Exercise aim
Extract, verbatim, all lines starting at the one containing "- outside_evil_influences (country)" and ending with the final line of the listing, and no others.
─── Extracted material
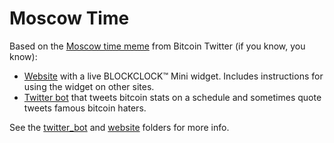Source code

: # Moscow Time

Based on the [Moscow time meme](https://twitter.com/VickerySec/status/1375130578660433924) from Bitcoin Twitter (if you know, you know):

- [Website](https://moscowtime.xyz) with a live BLOCKCLOCK™ Mini widget. Includes instructions for using the widget on other sites.
- [Twitter bot](https://twitter.com/moscowtime_xyz) that tweets bitcoin stats on a schedule and sometimes quote tweets famous bitcoin haters.

See the [twitter_bot](twitter_bot/) and [website](website/) folders for more info.
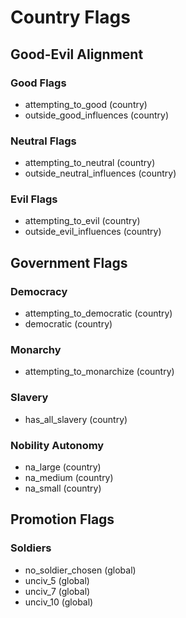 # Country Flags
## Good-Evil Alignment
### Good Flags
 - attempting_to_good (country)
 - outside_good_influences (country)
 
### Neutral Flags
 - attempting_to_neutral (country)
 - outside_neutral_influences (country)
 
### Evil Flags
 - attempting_to_evil (country)
 - outside_evil_influences (country)
 
## Government Flags
### Democracy
 - attempting_to_democratic (country)
 - democratic (country)
 
### Monarchy
 - attempting_to_monarchize (country)
 
### Slavery
 - has_all_slavery (country)
 
### Nobility Autonomy
 - na_large (country)
 - na_medium (country)
 - na_small (country)
 
## Promotion Flags
### Soldiers
 - no_soldier_chosen (global)
 - unciv_5 (global)
 - unciv_7 (global)
 - unciv_10 (global)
──────
Written reply
 - outside_evil_influences (country)
 
## Government Flags
### Democracy
 - attempting_to_democratic (country)
 - democratic (country)
 
### Monarchy
 - attempting_to_monarchize (country)
 
### Slavery
 - has_all_slavery (country)
 
### Nobility Autonomy
 - na_large (country)
 - na_medium (country)
 - na_small (country)
 
## Promotion Flags
### Soldiers
 - no_soldier_chosen (global)
 - unciv_5 (global)
 - unciv_7 (global)
 - unciv_10 (global)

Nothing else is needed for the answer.